* _WORK INSTRUCTION_
Use the entries below and reproduce exactly the lines from the one containing "your services. For" down to the one containing "terminal should ask for input", both of them included.

* _TASK INPUTS_
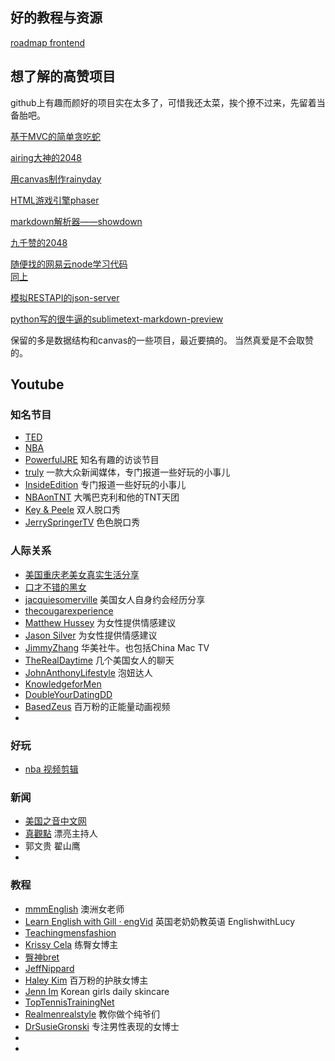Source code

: ## 好的教程与资源
[roadmap frontend](https://roadmap.sh/frontend)

## 想了解的高赞项目
github上有趣而颜好的项目实在太多了，可惜我还太菜，挨个撩不过来，先留着当备胎吧。


[基于MVC的简单贪吃蛇](https://github.com/leeenx/snake) 

[airing大神的2048](https://github.com/airingursb/2048) 

[用canvas制作rainyday](https://github.com/maroslaw/rainyday.js)

[HTML游戏引擎phaser](https://github.com/photonstorm/phaser)

[markdown解析器——showdown](https://github.com/showdownjs/showdown)

[九千赞的2048](https://github.com/gabrielecirulli/2048)   

[随便找的网易云node学习代码](https://github.com/shenger153/blog2)   
[同上](https://github.com/shenshuai89/nodejs)

[模拟RESTAPI的json-server](https://github.com/typicode/json-server)

[python写的很牛逼的sublimetext-markdown-preview](https://github.com/revolunet/sublimetext-markdown-preview)

保留的多是数据结构和canvas的一些项目，最近要搞的。
当然真爱是不会取赞的。

## Youtube
### 知名节目
+ [TED](https://www.youtube.com/@TED)
+ [NBA](https://www.youtube.com/@NBA)
+ [PowerfulJRE](https://www.youtube.com/@joerogan) 知名有趣的访谈节目
+ [truly](https://www.youtube.com/@truly-channel) 一款大众新闻媒体，专门报道一些好玩的小事儿
+ [InsideEdition](https://www.youtube.com/@InsideEdition/videos) 专门报道一些好玩的小事儿
+ [NBAonTNT](https://www.youtube.com/@NBAonTNT/videos) 大嘴巴克利和他的TNT天团
+ [Key & Peele](https://www.youtube.com/@KeyAndPeele/videos) 双人脱口秀
+ [JerrySpringerTV](https://www.youtube.com/@JerrySpringerTV/videos) 色色脱口秀


### 人际关系
+ [美国重庆老美女真实生活分享](https://www.youtube.com/@user-zn7qb3jo1p/videos)
+ [口才不错的黑女](https://www.youtube.com/@themusingsofacrouton1098/videos)
+ [jacquiesomerville](https://www.youtube.com/@jacquiesomerville-official9752/videos) 美国女人自身约会经历分享
+ [thecougarexperience](https://www.youtube.com/@thecougarexperience)
+ [Matthew Hussey](https://www.youtube.com/@thematthewhussey) 为女性提供情感建议
+ [Jason Silver](https://www.youtube.com/@jasonsilveryt) 为女性提供情感建议
+ [JimmyZhang](https://www.youtube.com/@JimmyZhang) 华美社牛。也包括China Mac TV
+ [TheRealDaytime](https://www.youtube.com/@TheRealDaytime/videos) 几个美国女人的聊天
+ [JohnAnthonyLifestyle](https://www.youtube.com/@JohnAnthonyLifestyle/videos) 泡妞达人
+ [KnowledgeforMen](https://www.youtube.com/@KnowledgeforMen/videos)
+ [DoubleYourDatingDD](https://www.youtube.com/@DoubleYourDatingDD)
+ [BasedZeus](https://www.youtube.com/@BasedZeus/videos) 百万粉的正能量动画视频
+ []()

### 好玩
+ [nba 视频剪辑](https://www.youtube.com/@KingSwish./videos)

### 新闻
+ [美国之音中文网](https://www.youtube.com/@voachinese)
+ [真觀點](https://www.youtube.com/@zhenguandian) 漂亮主持人
+ 郭文贵 翟山鹰
+ []()

### 教程
+ [mmmEnglish](https://www.youtube.com/@mmmEnglish_Emma) 澳洲女老师
+ [Learn English with Gill · engVid](https://www.youtube.com/@engvidGill) 英国老奶奶教英语 EnglishwithLucy
+ [Teachingmensfashion](https://www.youtube.com/@JosecZuniga)
+ [Krissy Cela](https://www.youtube.com/@KrissyCelaa) 练臀女博主
+ [臀神bret](https://www.youtube.com/@bretcontreras1)
+ [JeffNippard](https://www.youtube.com/@JeffNippard)
+ [Haley Kim](https://www.youtube.com/@HaleyKimaking/videos) 百万粉的护肤女博主
+ [Jenn Im](https://www.youtube.com/@clothesencounters/videos) Korean girls daily skincare
+ [TopTennisTrainingNet](https://www.youtube.com/@TopTennisTrainingNet)
+ [Realmenrealstyle](https://www.youtube.com/@Realmenrealstyle/videos) 教你做个纯爷们
+ [DrSusieGronski](https://www.youtube.com/@DrSusieGronski/videos) 专注男性表现的女博士
+ []()
+ []()
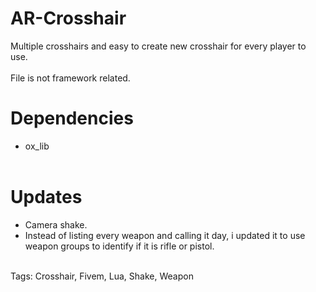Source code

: # AR-Crosshair
Multiple crosshairs and easy to create new crosshair for every player to use.
<br></br>
File is not framework related.

# Dependencies
- ox_lib
<br></br>
# Updates
- Camera shake.
- Instead of listing every weapon and calling it day, i updated it to use weapon groups to identify if it is rifle or pistol.
<br></br>

Tags: Crosshair, Fivem, Lua, Shake, Weapon
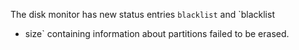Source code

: The disk monitor has new status entries `blacklist` and `blacklist
  - size` containing information about partitions failed to be erased.
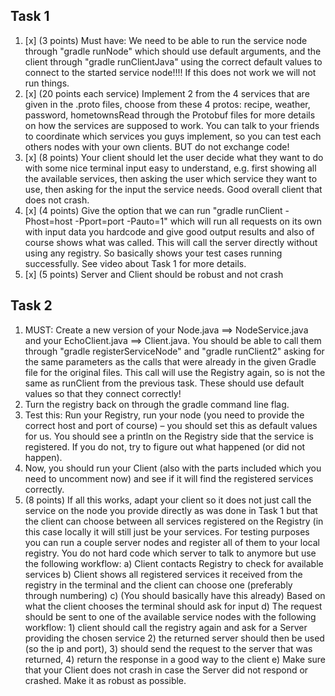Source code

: ## Task 1
1. [x] (3 points) Must have: We need to be able to run the service node through "gradle
   runNode" which should use default arguments, and the client through "gradle runClientJava" using the correct default values to connect to the started service node!!!!
   If this does not work we will not run things.
2. [x] (20 points each service) Implement 2 from the 4 services that are given in the
   .proto files, choose from these 4 protos: recipe, weather, password, hometownsRead
   through the Protobuf files for more details on how the services are supposed to work. You can talk to your friends to coordinate which services you guys
   implement, so you can test each others nodes with your own clients. BUT do not
   exchange code!
3. [x] (8 points) Your client should let the user decide what they want to do with some
   nice terminal input easy to understand, e.g. first showing all the available services,
   then asking the user which service they want to use, then asking for the input the
   service needs. Good overall client that does not crash.
4. [x] (4 points) Give the option that we can run "gradle runClient -Phost=host -Pport=port
   -Pauto=1" which will run all requests on its own with input data you hardcode and
   give good output results and also of course shows what was called. This will call the
   server directly without using any registry. So basically shows your test cases running
   successfully. See video about Task 1 for more details.
5. [x] (5 points) Server and Client should be robust and not crash

## Task 2
1. MUST: Create a new version of your Node.java ==> NodeService.java and your
   EchoClient.java ==> Client.java. You should be able to call them through "gradle
   registerServiceNode" and "gradle runClient2" asking for the same parameters as the
   calls that were already in the given Gradle file for the original files. This call will use
   the Registry again, so is not the same as runClient from the previous task. These
   should use default values so that they connect correctly!
2. Turn the registry back on through the gradle command line flag.
3. Test this: Run your Registry, run your node (you need to provide the correct host
   and port of course) – you should set this as default values for us. You should see a
   println on the Registry side that the service is registered. If you do not, try to figure
   out what happened (or did not happen).
4. Now, you should run your Client (also with the parts included which you need to
   uncomment now) and see if it will find the registered services correctly.
5. (8 points) If all this works, adapt your client so it does not just call the service on
   the node you provide directly as was done in Task 1 but that the client can choose
   between all services registered on the Registry (in this case locally it will still just be
   your services. For testing purposes you can run a couple server nodes and register
   all of them to your local registry. You do not hard code which server to talk to
   anymore but use the following workflow:
   a) Client contacts Registry to check for available services
   b) Client shows all registered services it received from the registry in the terminal
   and the client can choose one (preferably through numbering)
   c) (You should basically have this already) Based on what the client chooses the
   terminal should ask for input
   d) The request should be sent to one of the available service nodes with the following workflow: 1) client should call the registry again and ask for a Server
   providing the chosen service 2) the returned server should then be used (so the
   ip and port), 3) should send the request to the server that was returned, 4)
   return the response in a good way to the client
   e) Make sure that your Client does not crash in case the Server did not respond
   or crashed. Make it as robust as possible.
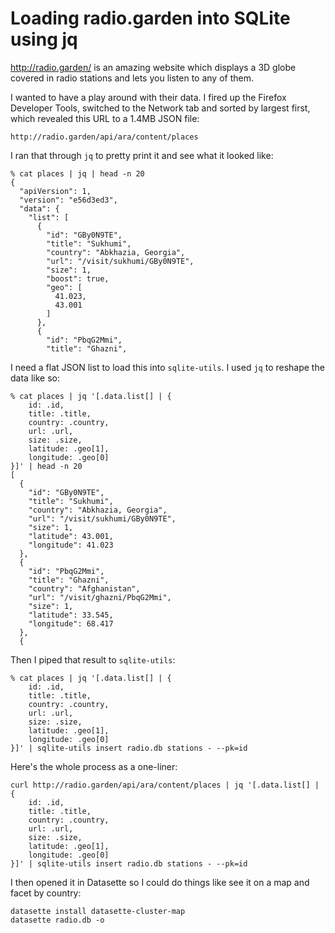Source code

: # Loading radio.garden into SQLite using jq

http://radio.garden/ is an amazing website which displays a 3D globe covered in radio stations and lets you listen to any of them.

I wanted to have a play around with their data. I fired up the Firefox Developer Tools, switched to the Network tab and sorted by largest first, which revealed this URL to a 1.4MB JSON file:

    http://radio.garden/api/ara/content/places

I ran that through `jq` to pretty print it and see what it looked like:

    % cat places | jq | head -n 20 
    {
      "apiVersion": 1,
      "version": "e56d3ed3",
      "data": {
        "list": [
          {
            "id": "GBy0N9TE",
            "title": "Sukhumi",
            "country": "Abkhazia, Georgia",
            "url": "/visit/sukhumi/GBy0N9TE",
            "size": 1,
            "boost": true,
            "geo": [
              41.023,
              43.001
            ]
          },
          {
            "id": "PbqG2Mmi",
            "title": "Ghazni",

I need a flat JSON list to load this into `sqlite-utils`. I used `jq` to reshape the data like so:

    % cat places | jq '[.data.list[] | {
        id: .id,
        title: .title,
        country: .country,
        url: .url,
        size: .size,
        latitude: .geo[1],
        longitude: .geo[0]
    }]' | head -n 20
    [
      {
        "id": "GBy0N9TE",
        "title": "Sukhumi",
        "country": "Abkhazia, Georgia",
        "url": "/visit/sukhumi/GBy0N9TE",
        "size": 1,
        "latitude": 43.001,
        "longitude": 41.023
      },
      {
        "id": "PbqG2Mmi",
        "title": "Ghazni",
        "country": "Afghanistan",
        "url": "/visit/ghazni/PbqG2Mmi",
        "size": 1,
        "latitude": 33.545,
        "longitude": 68.417
      },
      {

Then I piped that result to `sqlite-utils`:

    % cat places | jq '[.data.list[] | {
        id: .id,
        title: .title,
        country: .country,
        url: .url,
        size: .size,
        latitude: .geo[1],
        longitude: .geo[0]
    }]' | sqlite-utils insert radio.db stations - --pk=id

Here's the whole process as a one-liner:

    curl http://radio.garden/api/ara/content/places | jq '[.data.list[] | {
        id: .id,
        title: .title,
        country: .country,
        url: .url,
        size: .size,
        latitude: .geo[1],
        longitude: .geo[0]
    }]' | sqlite-utils insert radio.db stations - --pk=id

I then opened it in Datasette so I could do things like see it on a map and facet by country:

    datasette install datasette-cluster-map
    datasette radio.db -o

* _ANSWER FOR THE TASK_
   your services. For testing purposes you can run a couple server nodes and register
   all of them to your local registry. You do not hard code which server to talk to
   anymore but use the following workflow:
   a) Client contacts Registry to check for available services
   b) Client shows all registered services it received from the registry in the terminal
   and the client can choose one (preferably through numbering)
   c) (You should basically have this already) Based on what the client chooses the
   terminal should ask for input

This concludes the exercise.